Updated on July 29, 2015

Welcome

Disclaimer: All results may vary. It all depends on how much work you put into these and the fact everyone's body is different.

Hello everyone and welcome!

If you haven't already checked out my bio to get a brief over view of what I'm about, I'd suggest you check it out :)

If you have any questions feel free to message me. You can find me on Instagram and Facebook too.

In this blog I will teach and guide you in how to go about starting to work out. What I will not be doing is setting up diet plans or such things. But, with that said I will still inform you on what to eat and what NOT to eat, as well as meal proportions. Trust me, getting into working out isn't as hard as everyone says it is. You don't need to be a member of a gym to get the results you want.

There will be more entries like this one.


How To Go About This First/Tips:


To start, working out isn't as hard as everyone thinks it is. It's also NOT where you don't eat and expect to get skinny. You NEED to eat to help your body maintain growth. You don't eat anything your body will start to consume and resort to your reserve nutrients which is bad. You can do a lot from within your home too and not have to go to a gym. Obviously find time during the day you know you can work out. The majority think 30min-45min will suffice, well that may be true to some but doesn't apply to everyone. Take into account though not everyone has the same goals and body type. I tell people you should aim for at least an hour to 1.5hrs. I know it's a lot but more effective overall. If you only have time to do a 30-45min work out, that's fine. However, don't expect major results unless you are doing a lot of high intensity training (I'll be explaining the different types further along).

If you are someone who wants to work out from home, here are the few things you will need. First, buy some weights. 5lbs - 40lbs should do just fine unless you want or have the change to buy heavier ones. You don't NEED to spend a fortune on those machines that can do a thousand things, that just takes up a good chunk of your room and unnecessary. If running is our thing, run outside, do hills/sprints, or buy a treadmill. There are these vests called body weight vests. They're nice for those who do only body weight training or want that extra burn/sweat. I have a friend who is going into the Navy and he doesn't only body weight training. The vests aren't too bad in price, you can find them online for $50 or so. You can also find vests that are just the vests without the weights in them as well as buying heavier, or lighter, weights to put in the vests. Do your research on them first. Not for everyone especially if you have back issues. Purchase a work out video or YouTube it. There are plenty of FREE online videos out there on YouTube. Not a bad idea because then you're getting a free personal trainer - set up your own plan too. Some videos might have you buy extra equipment, so keep that in mind.

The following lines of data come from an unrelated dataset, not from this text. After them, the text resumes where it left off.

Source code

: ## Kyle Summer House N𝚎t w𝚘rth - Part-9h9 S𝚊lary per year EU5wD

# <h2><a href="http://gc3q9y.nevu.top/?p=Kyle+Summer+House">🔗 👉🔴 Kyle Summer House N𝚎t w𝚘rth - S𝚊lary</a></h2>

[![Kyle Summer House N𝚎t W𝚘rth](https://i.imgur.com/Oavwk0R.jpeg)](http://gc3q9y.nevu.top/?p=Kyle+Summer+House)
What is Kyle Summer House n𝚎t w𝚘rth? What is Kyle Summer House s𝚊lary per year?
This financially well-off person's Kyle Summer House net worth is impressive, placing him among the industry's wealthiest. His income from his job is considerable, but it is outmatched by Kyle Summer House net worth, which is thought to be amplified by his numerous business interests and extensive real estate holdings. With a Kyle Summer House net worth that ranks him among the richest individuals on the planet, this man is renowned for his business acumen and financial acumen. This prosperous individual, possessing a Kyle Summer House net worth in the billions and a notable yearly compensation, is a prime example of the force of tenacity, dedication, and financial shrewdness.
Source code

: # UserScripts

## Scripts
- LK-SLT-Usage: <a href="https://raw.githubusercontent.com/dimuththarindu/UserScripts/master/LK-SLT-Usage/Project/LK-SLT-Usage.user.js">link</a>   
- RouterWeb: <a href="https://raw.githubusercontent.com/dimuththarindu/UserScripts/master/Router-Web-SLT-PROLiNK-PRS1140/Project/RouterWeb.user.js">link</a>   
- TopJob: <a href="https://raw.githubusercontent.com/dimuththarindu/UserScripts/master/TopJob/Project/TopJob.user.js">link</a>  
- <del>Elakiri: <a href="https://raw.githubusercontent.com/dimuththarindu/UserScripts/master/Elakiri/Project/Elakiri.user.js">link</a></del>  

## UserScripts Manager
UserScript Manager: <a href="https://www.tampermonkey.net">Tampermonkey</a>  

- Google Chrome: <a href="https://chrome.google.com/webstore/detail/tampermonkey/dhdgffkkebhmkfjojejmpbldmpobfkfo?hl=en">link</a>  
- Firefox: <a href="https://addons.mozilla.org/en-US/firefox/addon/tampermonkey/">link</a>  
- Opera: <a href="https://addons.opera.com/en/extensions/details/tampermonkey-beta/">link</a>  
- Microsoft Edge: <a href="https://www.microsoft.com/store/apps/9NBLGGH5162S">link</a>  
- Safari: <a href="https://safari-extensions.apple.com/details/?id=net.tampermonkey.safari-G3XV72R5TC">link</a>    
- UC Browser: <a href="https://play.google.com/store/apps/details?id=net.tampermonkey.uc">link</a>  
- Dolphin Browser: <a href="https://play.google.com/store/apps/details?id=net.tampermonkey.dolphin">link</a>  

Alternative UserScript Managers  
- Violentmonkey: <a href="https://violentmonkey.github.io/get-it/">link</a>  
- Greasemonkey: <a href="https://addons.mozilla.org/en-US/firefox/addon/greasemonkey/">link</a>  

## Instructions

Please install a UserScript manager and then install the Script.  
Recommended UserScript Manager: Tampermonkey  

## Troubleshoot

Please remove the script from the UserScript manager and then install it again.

Now, for those of you who want to join a gym. Three things to think about: 1.) Price. 2.) Location. and 3.) "Special" deals. How often do you plan on attending the gym? If you say 2 days a week then a gym might not be for you. Home and Gym work outs should be 3-5 days a week. This is where the longer work outs come into play due to what you have at your disposal. PLEASE don't go into the gym without knowing what the machines do! If you want to know what I mean, look up Gym Fails on YouTube. Take advantage of the free consultations most gyms offer at sign-ups. You meet with a trainer to walk-through the gym to get familiarized with EVERYTHING. Don't be pressured to buy into getting a trainer. I tell my clients and new members this all the time - "If you don't need one, why get one?" You're already paying for a membership, why pay extra for a trainer that will say "3 30min sessions for only $___!" yeah... not worth it. It all comes down to how much money you'll willing to invest for being at the gym. Mainly, find one where you feel comfortable at. Everyone at a gym has the same goals - lose weight, get in shape, or get huge. Don't feel ashamed because it comes down to YOU are making a difference FOR YOU.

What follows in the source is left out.